Since salmon farmers are having trouble with the IHN virus right now, let’s talk about this virus specifically.
IHN is an RNA virus, which replicate themselves very quickly. In fact, RNA viruses replicate so quickly that a single infectious particle can reproduce itself three times a second!
However, RNA viruses do not “proof-read” themselves during the replication process like DNA does. Skipping this step allows for more rapid replication but leads to a high level of errors — mutations — when RNA viruses reproduce.
his sounds like a recipe for disaster, doesn’t it? IHN gets into a salmon farm, where there are lots of hosts, replicates a huge amount of itself and mutations are inevitable. Isn’t something terrible inevitable?

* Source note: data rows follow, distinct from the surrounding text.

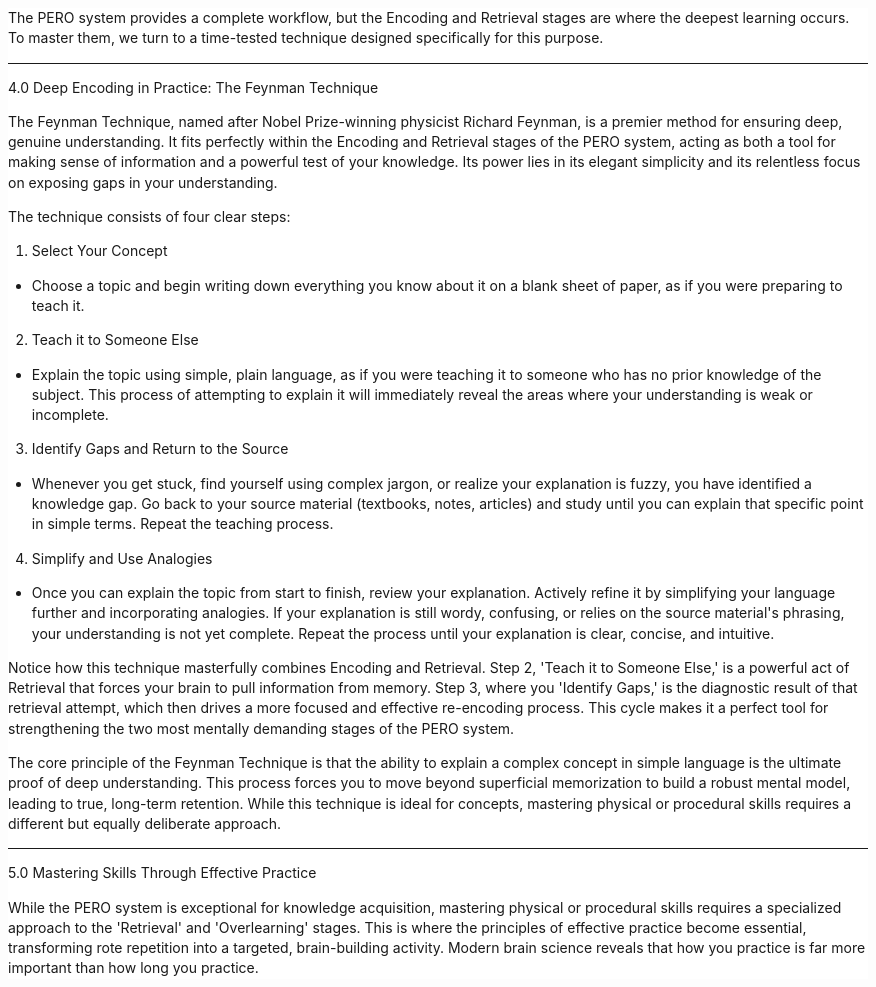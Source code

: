 The PERO system provides a complete workflow, but the Encoding and Retrieval stages are where the deepest learning occurs. To master them, we turn to a time-tested technique designed specifically for this purpose.


--------------------------------------------------------------------------------


4.0 Deep Encoding in Practice: The Feynman Technique

The Feynman Technique, named after Nobel Prize-winning physicist Richard Feynman, is a premier method for ensuring deep, genuine understanding. It fits perfectly within the Encoding and Retrieval stages of the PERO system, acting as both a tool for making sense of information and a powerful test of your knowledge. Its power lies in its elegant simplicity and its relentless focus on exposing gaps in your understanding.

The technique consists of four clear steps:

1. Select Your Concept
  * Choose a topic and begin writing down everything you know about it on a blank sheet of paper, as if you were preparing to teach it.
2. Teach it to Someone Else
  * Explain the topic using simple, plain language, as if you were teaching it to someone who has no prior knowledge of the subject. This process of attempting to explain it will immediately reveal the areas where your understanding is weak or incomplete.
3. Identify Gaps and Return to the Source
  * Whenever you get stuck, find yourself using complex jargon, or realize your explanation is fuzzy, you have identified a knowledge gap. Go back to your source material (textbooks, notes, articles) and study until you can explain that specific point in simple terms. Repeat the teaching process.
4. Simplify and Use Analogies
  * Once you can explain the topic from start to finish, review your explanation. Actively refine it by simplifying your language further and incorporating analogies. If your explanation is still wordy, confusing, or relies on the source material's phrasing, your understanding is not yet complete. Repeat the process until your explanation is clear, concise, and intuitive.

Notice how this technique masterfully combines Encoding and Retrieval. Step 2, 'Teach it to Someone Else,' is a powerful act of Retrieval that forces your brain to pull information from memory. Step 3, where you 'Identify Gaps,' is the diagnostic result of that retrieval attempt, which then drives a more focused and effective re-encoding process. This cycle makes it a perfect tool for strengthening the two most mentally demanding stages of the PERO system.

The core principle of the Feynman Technique is that the ability to explain a complex concept in simple language is the ultimate proof of deep understanding. This process forces you to move beyond superficial memorization to build a robust mental model, leading to true, long-term retention. While this technique is ideal for concepts, mastering physical or procedural skills requires a different but equally deliberate approach.


--------------------------------------------------------------------------------


5.0 Mastering Skills Through Effective Practice

While the PERO system is exceptional for knowledge acquisition, mastering physical or procedural skills requires a specialized approach to the 'Retrieval' and 'Overlearning' stages. This is where the principles of effective practice become essential, transforming rote repetition into a targeted, brain-building activity. Modern brain science reveals that how you practice is far more important than how long you practice.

No, it isn’t. There is no reason to assume that any of those mutations will make the virus suddenly more harmful to the infected farmed salmon, or to the wild fish swimming by.
In fact, research suggests that most of those mutations are random noise. A normal virus population is full of mutants which do nothing to alter the virus’ overall survival strategy (infect a particular host, replicate, repeat).